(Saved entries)
------------------------------------------------

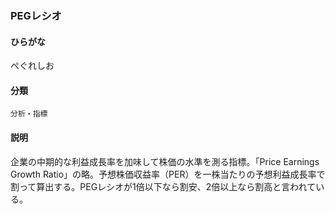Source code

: <div style="display:none;">

## [あ行](securities-terms?id=あ行)
## [か行](securities-terms?id=か行)
## [さ行](securities-terms?id=さ行)
## [た行](securities-terms?id=た行)
## [な行](securities-terms?id=な行)
## [は行](securities-terms?id=は行)
## [ま行](securities-terms?id=ま行)
## [や行](securities-terms?id=や行)
## [ら行](securities-terms?id=ら行)
## [わ行](securities-terms?id=わ行)
## [英数字・記号](securities-terms?id=英数字・記号)

</div>

### PEGレシオ

#### ひらがな

ぺぐれしお

#### 分類

`分析・指標`

#### 説明

企業の中期的な利益成長率を加味して株価の水準を測る指標。「Price Earnings Growth Ratio」の略。予想株価収益率（PER）を一株当たりの予想利益成長率で割って算出する。PEGレシオが1倍以下なら割安、2倍以上なら割高と言われている。

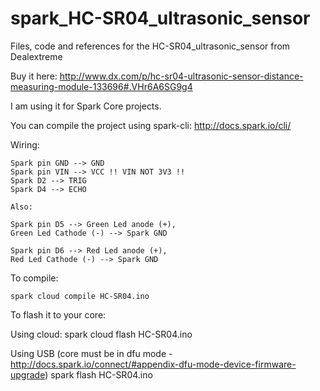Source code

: spark_HC-SR04_ultrasonic_sensor
===============================

Files, code and references for the HC-SR04_ultrasonic_sensor from Dealextreme

Buy it here:
http://www.dx.com/p/hc-sr04-ultrasonic-sensor-distance-measuring-module-133696#.VHr6A6SG9g4

I am using it for Spark Core projects.

You can compile the project using spark-cli:
http://docs.spark.io/cli/


Wiring:

    Spark pin GND --> GND
    Spark pin VIN --> VCC !! VIN NOT 3V3 !!
    Spark D2 --> TRIG
    Spark D4 --> ECHO

    Also:

    Spark pin D5 --> Green Led anode (+),
    Green Led Cathode (-) --> Spark GND

    Spark pin D6 --> Red Led anode (+),
    Red Led Cathode (-) --> Spark GND

To compile:

    spark cloud compile HC-SR04.ino

To flash it to your core:

  Using cloud:
  spark cloud flash <your-core-id-here> HC-SR04.ino

  Using USB (core must be in dfu mode - http://docs.spark.io/connect/#appendix-dfu-mode-device-firmware-upgrade)
  spark flash <your-core-id-here> HC-SR04.ino
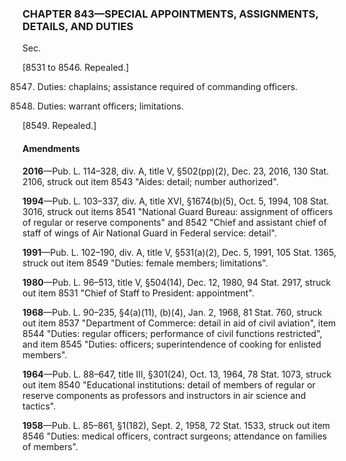 ### **CHAPTER 843—SPECIAL APPOINTMENTS, ASSIGNMENTS, DETAILS, AND DUTIES** ###

Sec.

[8531 to 8546. Repealed.]

8547. Duties: chaplains; assistance required of commanding officers.

8548. Duties: warrant officers; limitations.

[8549. Repealed.]

#### Amendments ####

**2016**—Pub. L. 114–328, div. A, title V, §502(pp)(2), Dec. 23, 2016, 130 Stat. 2106, struck out item 8543 "Aides: detail; number authorized".

**1994**—Pub. L. 103–337, div. A, title XVI, §1674(b)(5), Oct. 5, 1994, 108 Stat. 3016, struck out items 8541 "National Guard Bureau: assignment of officers of regular or reserve components" and 8542 "Chief and assistant chief of staff of wings of Air National Guard in Federal service: detail".

**1991**—Pub. L. 102–190, div. A, title V, §531(a)(2), Dec. 5, 1991, 105 Stat. 1365, struck out item 8549 "Duties: female members; limitations".

**1980**—Pub. L. 96–513, title V, §504(14), Dec. 12, 1980, 94 Stat. 2917, struck out item 8531 "Chief of Staff to President: appointment".

**1968**—Pub. L. 90–235, §4(a)(11), (b)(4), Jan. 2, 1968, 81 Stat. 760, struck out item 8537 "Department of Commerce: detail in aid of civil aviation", item 8544 "Duties: regular officers; performance of civil functions restricted", and item 8545 "Duties: officers; superintendence of cooking for enlisted members".

**1964**—Pub. L. 88–647, title III, §301(24), Oct. 13, 1964, 78 Stat. 1073, struck out item 8540 "Educational institutions: detail of members of regular or reserve components as professors and instructors in air science and tactics".

**1958**—Pub. L. 85–861, §1(182), Sept. 2, 1958, 72 Stat. 1533, struck out item 8546 "Duties: medical officers, contract surgeons; attendance on families of members".
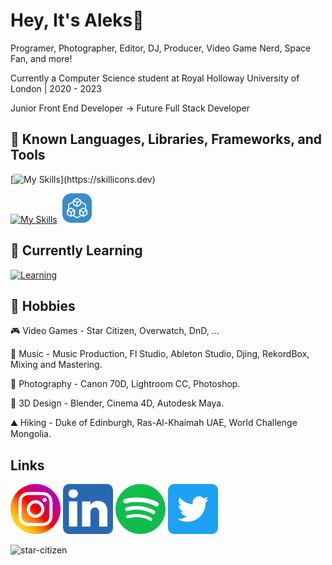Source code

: # Hey, It's Aleks👋

Programer, Photographer, Editor, DJ, Producer, Video Game Nerd, Space Fan, and more!

Currently a Computer Science student at Royal Holloway University of London | 2020 - 2023

Junior Front End Developer -> Future Full Stack Developer



## 💪 Known Languages, Libraries, Frameworks, and Tools

[![My Skills](https://skillicons.dev/icons?i=html,css,js,react,mysql,bootstrap,vite,svelte,maven,nodejs,)](https://skillicons.dev)

[![My Skills](https://skillicons.dev/icons?i=eclipse,c,java,py,php,postgres,scala,tailwind,vercel)](https://skillicons.dev) &nbsp;<img src="assets/trpc_logo.svg" width="47px" padding="6px"/>


## 🧠 Currently Learning

[![Learning](https://skillicons.dev/icons?i=ts,nextjs,nodejs,sass,vue,docker)](https://skillicons.dev)


## 🏃 Hobbies 

🎮 Video Games - Star Citizen, Overwatch, DnD, ...

🎹 Music - Music Production, Fl Studio, Ableton Studio, Djing, RekordBox, Mixing and Mastering.

📸 Photography - Canon 70D, Lightroom CC, Photoshop. 

🧮 3D Design - Blender, Cinema 4D, Autodesk Maya.

⛰️ Hiking - Duke of Edinburgh, Ras-Al-Khaimah UAE, World Challenge Mongolia.


## Links

[<img width="80px" src="assets/instagram_logo.svg" />](https://www.instagram.com/uralaleksandr/)
[<img width="80px" src="assets/linkedin_logo.svg" />](https://www.linkedin.com/in/aleksandr-ural-53a463227/)
[<img width="80px" src="assets/spotify_logo.svg" />](https://open.spotify.com/user/j9phvvueikujgb9ls6w1cq2nd?si=729a171bb7a947e4)
[<img width="80px" src="assets/twitter_logo.svg" />](https://twitter.com/UralAleksandr)


![star-citizen](https://user-images.githubusercontent.com/75385989/212890686-b14e270d-4311-442c-97b6-793f8390855c.gif)

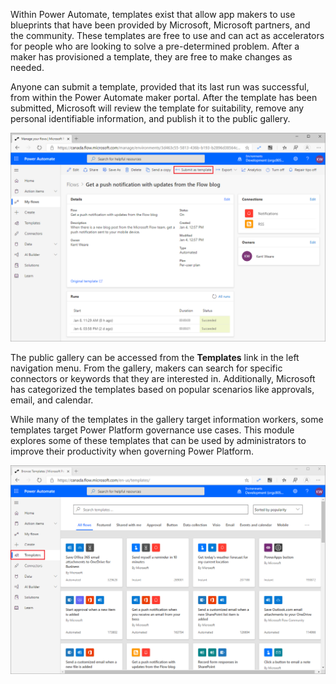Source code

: Within Power Automate, templates exist that allow app makers to use
blueprints that have been provided by Microsoft, Microsoft partners, and
the community. These templates are free to use and can act as
accelerators for people who are looking to solve a pre-determined problem.
After a maker has provisioned a template, they are free to make changes as
needed.

Anyone can submit a template, provided that its last run was successful, from
within the Power Automate maker portal. After the template has been submitted, Microsoft will
review the template for suitability, remove any personal identifiable
information, and publish it to the public gallery.

![Screenshot of Power Automate with the Submit as template button highlighted.](../media/1-submit-template.png)

The public gallery can be accessed from the **Templates** link
in the left navigation menu. From the gallery, makers can search for specific
connectors or keywords that they are interested in. Additionally,
Microsoft has categorized the templates based on popular scenarios
like approvals, email, and calendar.

While many of the templates in the gallery target information
workers, some templates target Power Platform governance
use cases. This module explores some of these templates that
can be used by administrators to improve their productivity when governing
Power Platform.

![Screenshot of the Power Automate Templates page.](../media/2-templates.png)
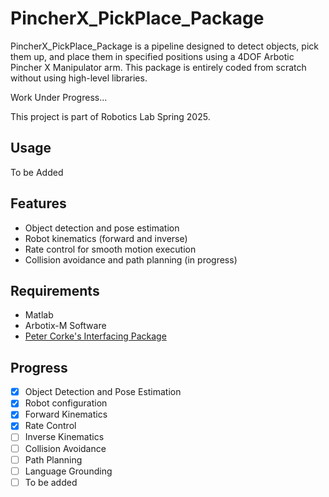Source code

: # PincherX_PickPlace_Package
PincherX_PickPlace_Package is a pipeline designed to detect objects, pick them up, and place them in specified positions using a 4DOF Arbotic Pincher X Manipulator arm. This package is entirely coded from scratch without using high-level libraries.

Work Under Progress...

This project is part of Robotics Lab Spring 2025.

## Usage

To be Added


## Features

- Object detection and pose estimation
- Robot kinematics (forward and inverse)
- Rate control for smooth motion execution
- Collision avoidance and path planning (in progress)

## Requirements
- Matlab
- Arbotix-M Software
- [Peter Corke's Interfacing Package](https://petercorke.com/matlab/interfacing-a-hobby-robot-arm-to-matlab/) 

## Progress
- [x] Object Detection and Pose Estimation
- [x] Robot configuration
- [x] Forward Kinematics
- [x] Rate Control
- [ ] Inverse Kinematics
- [ ] Collision Avoidance
- [ ] Path Planning
- [ ] Language Grounding
- [ ] To be added
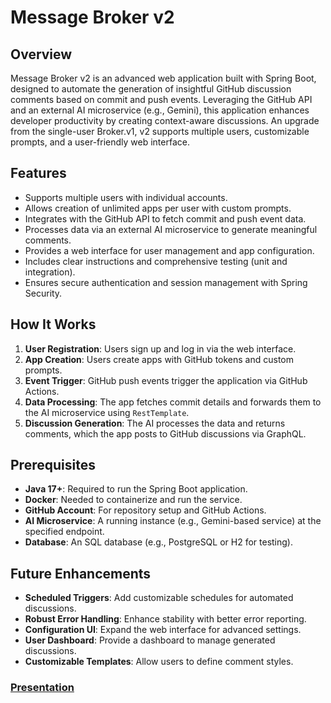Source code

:# Message Broker v2

## Overview
Message Broker v2 is an advanced web application built with Spring Boot, designed to automate the generation of insightful GitHub discussion comments based on commit and push events. Leveraging the GitHub API and an external AI microservice (e.g., Gemini), this application enhances developer productivity by creating context-aware discussions. An upgrade from the single-user Broker.v1, v2 supports multiple users, customizable prompts, and a user-friendly web interface.

## Features
- Supports multiple users with individual accounts.
- Allows creation of unlimited apps per user with custom prompts.
- Integrates with the GitHub API to fetch commit and push event data.
- Processes data via an external AI microservice to generate meaningful comments.
- Provides a web interface for user management and app configuration.
- Includes clear instructions and comprehensive testing (unit and integration).
- Ensures secure authentication and session management with Spring Security.

## How It Works
1. **User Registration**: Users sign up and log in via the web interface.
2. **App Creation**: Users create apps with GitHub tokens and custom prompts.
3. **Event Trigger**: GitHub push events trigger the application via GitHub Actions.
4. **Data Processing**: The app fetches commit details and forwards them to the AI microservice using `RestTemplate`.
5. **Discussion Generation**: The AI processes the data and returns comments, which the app posts to GitHub discussions via GraphQL.

## Prerequisites
- **Java 17+**: Required to run the Spring Boot application.
- **Docker**: Needed to containerize and run the service.
- **GitHub Account**: For repository setup and GitHub Actions.
- **AI Microservice**: A running instance (e.g., Gemini-based service) at the specified endpoint.
- **Database**: An SQL database (e.g., PostgreSQL or H2 for testing).

## Future Enhancements
- **Scheduled Triggers**: Add customizable schedules for automated discussions.
- **Robust Error Handling**: Enhance stability with better error reporting.
- **Configuration UI**: Expand the web interface for advanced settings.
- **User Dashboard**: Provide a dashboard to manage generated discussions.
- **Customizable Templates**: Allow users to define comment styles.

### [Presentation](https://www.canva.com/design/DAGqz2GVIeY/7AOt1fszz_0VstqB0B4JZw/edit?utm_content=DAGqz2GVIeY&utm_campaign=designshare&utm_medium=link2&utm_source=sharebutton)
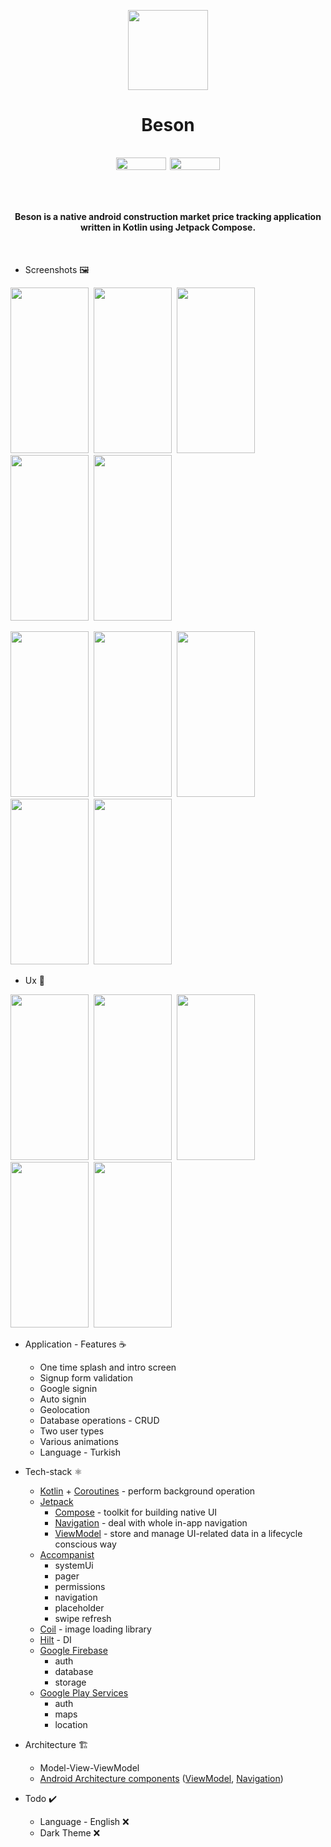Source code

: <p align="center">
  <img src="https://user-images.githubusercontent.com/50905347/188008214-5b673a01-ca09-469d-9c6f-b0ecfe063572.png" width="128" height="128">
</p>

<h1>
  <p align="center">
    Beson
  </p>
  <p align="center">
    <img src="https://img.shields.io/badge/Android-3DDC84?style=for-the-badge&logo=android&logoColor=white" width="80" height="20"> 
    <img src="https://img.shields.io/badge/Kotlin-0095D5?&style=for-the-badge&logo=kotlin&logoColor=white" width="80" height="20">
  </p>
  <h4>
    <br>
    <p align="center">
      Beson is a native android construction market price tracking application written in Kotlin using Jetpack Compose.
    </p>
    <br>
  </h4>
</h1>

* Screenshots 🖼️

<img src="https://user-images.githubusercontent.com/50905347/173447657-b6168369-d195-48d8-8d92-b362292ad258.png" width="125" height="265">&nbsp;&nbsp;<img src="https://user-images.githubusercontent.com/50905347/173447669-5288bd91-9c89-4f43-a110-2ed00b4982fa.png" width="125" height="265">&nbsp;&nbsp;<img src="https://user-images.githubusercontent.com/50905347/173447683-c7472d7c-cc13-49ad-bd43-469b529af8c1.png" width="125" height="265">&nbsp;&nbsp;<img src="https://user-images.githubusercontent.com/50905347/173449374-3ddde588-254e-4275-af54-851ad3fb79fa.png" width="125" height="265">&nbsp;&nbsp;<img src="https://user-images.githubusercontent.com/50905347/173447698-fd63eacb-c153-469e-959b-b64f37f12043.png" width="125" height="265">

<img src="https://user-images.githubusercontent.com/50905347/173778276-6b397772-5fd9-4262-a222-b9a66f1af660.png" width="125" height="265">&nbsp;&nbsp;<img src="https://user-images.githubusercontent.com/50905347/173447707-1808377c-ff37-40ea-96cc-f694b5f15d51.png" width="125" height="265">&nbsp;&nbsp;<img src="https://user-images.githubusercontent.com/50905347/173447716-7cfa83a5-99a3-4baf-aefc-89b2db0245a0.png" width="125" height="265">&nbsp;&nbsp;<img src="https://user-images.githubusercontent.com/50905347/173447995-1ab07737-5829-4000-b0b1-042874e8f651.png" width="125" height="265">&nbsp;&nbsp;<img src="https://user-images.githubusercontent.com/50905347/173447731-c16fd672-946e-4a00-b5c1-1c70e1c010e6.png" width="125" height="265">

* Ux 🧪

<img src="https://user-images.githubusercontent.com/50905347/173789647-9cd5d0b3-cf3b-4a90-ae21-5da852089549.gif" width="125" height="265">&nbsp;&nbsp;<img src="https://user-images.githubusercontent.com/50905347/173789665-6acdb72a-0887-4aee-a0de-cf9c6067b4c1.gif" width="125" height="265">&nbsp;&nbsp;<img src="https://user-images.githubusercontent.com/50905347/173789693-80e0fbb1-80db-4385-96e9-3a33968f3b71.gif" width="125" height="265">&nbsp;&nbsp;<img src="https://user-images.githubusercontent.com/50905347/173789707-684cab38-dcec-4393-98c3-43565a1b9499.gif" width="125" height="265">&nbsp;&nbsp;<img src="https://user-images.githubusercontent.com/50905347/173789723-9f6b3928-dc42-433f-a01c-bb6a763d00fe.gif" width="125" height="265">

* Application - Features ☕
   * One time splash and intro screen
   * Signup form validation
   * Google signin
   * Auto signin
   * Geolocation
   * Database operations - CRUD
   * Two user types
   * Various animations
   * Language - Turkish

* Tech-stack ⚛️
    * [Kotlin](https://kotlinlang.org/) + [Coroutines](https://kotlinlang.org/docs/reference/coroutines-overview.html) - perform background operation
    * [Jetpack](https://developer.android.com/jetpack)
        * [Compose](https://developer.android.com/jetpack/compose) - toolkit for building native UI
        * [Navigation](https://developer.android.com/topic/libraries/architecture/navigation/) - deal with whole in-app navigation      
        * [ViewModel](https://developer.android.com/topic/libraries/architecture/viewmodel) - store and manage UI-related data in a lifecycle conscious way
    * [Accompanist](https://github.com/google/accompanist)
        * systemUi
        * pager
        * permissions
        * navigation
        * placeholder
        * swipe refresh
    * [Coil](https://coil-kt.github.io/coil/) - image loading library 
    * [Hilt](https://dagger.dev/hilt/) - DI
    * [Google Firebase](https://firebase.google.com)
        * auth
        * database
        * storage
    * [Google Play Services](https://developers.google.com/android)
        * auth
        * maps
        * location
* Architecture 🏗️
    * Model-View-ViewModel
    * [Android Architecture components](https://developer.android.com/topic/libraries/architecture) ([ViewModel](https://developer.android.com/topic/libraries/architecture/viewmodel), [Navigation](https://developer.android.com/jetpack/androidx/releases/navigation))
 
 * Todo ✔️
   * Language - English ❌
   * Dark Theme ❌
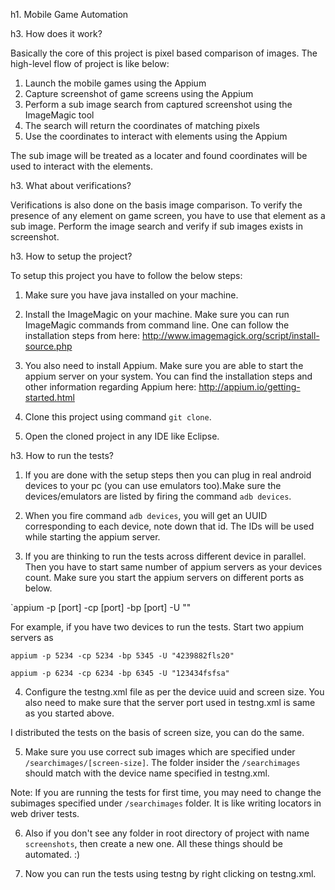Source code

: h1. Mobile Game Automation

h3. How does it work?

Basically the core of this project is pixel based comparison of images. The high-level flow of project is like below:

1. Launch the mobile games using the Appium
2. Capture screenshot of game screens using the Appium
3. Perform a sub image search from captured screenshot using the ImageMagic tool
4. The search will return the coordinates of matching pixels
5. Use the coordinates to interact with elements using the Appium

The sub image will be treated as a locater and found coordinates will be used to interact with the elements.

h3. What about verifications?

Verifications is also done on the basis image comparison. To verify the presence of any element on game screen, you have to use that element as a sub image. Perform the image search and verify if sub images exists in screenshot.

h3. How to setup the project?

To setup this project you have to follow the below steps:
1. Make sure you have java installed on your machine.

2. Install the ImageMagic on your machine. Make sure you can run ImageMagic commands from command line. One can follow the installation steps from here: http://www.imagemagick.org/script/install-source.php

3. You also need to install Appium. Make sure you are able to start the appium server on your system. You can find the installation steps and other information regarding Appium here: http://appium.io/getting-started.html

3. Clone this project using command `git clone`.

4. Open the cloned project in any IDE like Eclipse.

h3. How to run the tests?

1. If you are done with the setup steps then you can plug in real android devices to your pc (you can use emulators too).Make sure the devices/emulators are listed by firing the command `adb devices`.

2. When you fire command `adb devices`, you will get an UUID corresponding to each device, note down that id. The IDs will be used while starting the appium server.

3. If you are thinking to run the tests across different device in parallel. Then you have to start same number of appium servers as your devices count. Make sure you start the appium servers on different ports as below.

`appium -p [port] -cp [port] -bp [port] -U "<UUID>"

For example, if you have two devices to run the tests. Start two appium servers as

`appium -p 5234 -cp 5234 -bp 5345 -U "4239882fls20"`

`appium -p 6234 -cp 6234 -bp 6345 -U "123434fsfsa"`

4. Configure the testng.xml file as per the device uuid and screen size. You also need to make sure that the server port used in testng.xml is same as you started above.

I distributed the tests on the basis of screen size, you can do the same.

5. Make sure you use correct sub images which are specified under `/searchimages/[screen-size]`. The folder insider the `/searchimages` should match with the device name specified in testng.xml.

Note: If you are running the tests for first time, you may need to change the subimages specified under `/searchimages` folder. It is like writing locators in web driver tests.

6. Also if you don't see any folder in root directory of project with name `screenshots`, then create a new one. All these things should be automated. :)

7. Now you can run the tests using testng by right clicking on testng.xml.


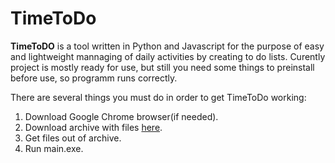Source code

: # TimeToDo
**TimeToDO** is a tool written in Python and Javascript for the purpose of easy and lightweight mannaging of daily activities by creating to do lists. Curently project is mostly ready for use, but still you need some things to preinstall before use, so programm runs correctly.

There are several things you must do in order to get TimeToDo working:

1. Download Google Chrome browser(if needed).
2. Download archive with files [here](https://github.com/emilslezis/TimeToDo/releases).
3. Get files out of archive.
4. Run main.exe.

------------------------------------------------

### TRY IT
From the line with "## [さ行](securities-terms?id=さ行)" up to and including the line with "Using USB (core" above, retype every line exactly and nothing more; leave out the pictures.

### SOLUTION FOR THIS EXERCISE
## [さ行](securities-terms?id=さ行)
## [た行](securities-terms?id=た行)
## [な行](securities-terms?id=な行)
## [は行](securities-terms?id=は行)
## [ま行](securities-terms?id=ま行)
## [や行](securities-terms?id=や行)
## [ら行](securities-terms?id=ら行)
## [わ行](securities-terms?id=わ行)
## [英数字・記号](securities-terms?id=英数字・記号)

</div>

### PEGレシオ

#### ひらがな

ぺぐれしお

#### 分類

`分析・指標`

#### 説明

企業の中期的な利益成長率を加味して株価の水準を測る指標。「Price Earnings Growth Ratio」の略。予想株価収益率（PER）を一株当たりの予想利益成長率で割って算出する。PEGレシオが1倍以下なら割安、2倍以上なら割高と言われている。

Source code

: spark_HC-SR04_ultrasonic_sensor
===============================

Files, code and references for the HC-SR04_ultrasonic_sensor from Dealextreme

Buy it here:
http://www.dx.com/p/hc-sr04-ultrasonic-sensor-distance-measuring-module-133696#.VHr6A6SG9g4

I am using it for Spark Core projects.

You can compile the project using spark-cli:
http://docs.spark.io/cli/


Wiring:

    Spark pin GND --> GND
    Spark pin VIN --> VCC !! VIN NOT 3V3 !!
    Spark D2 --> TRIG
    Spark D4 --> ECHO

    Also:

    Spark pin D5 --> Green Led anode (+),
    Green Led Cathode (-) --> Spark GND

    Spark pin D6 --> Red Led anode (+),
    Red Led Cathode (-) --> Spark GND

To compile:

    spark cloud compile HC-SR04.ino

To flash it to your core:

  Using cloud:
  spark cloud flash <your-core-id-here> HC-SR04.ino

  Using USB (core must be in dfu mode - http://docs.spark.io/connect/#appendix-dfu-mode-device-firmware-upgrade)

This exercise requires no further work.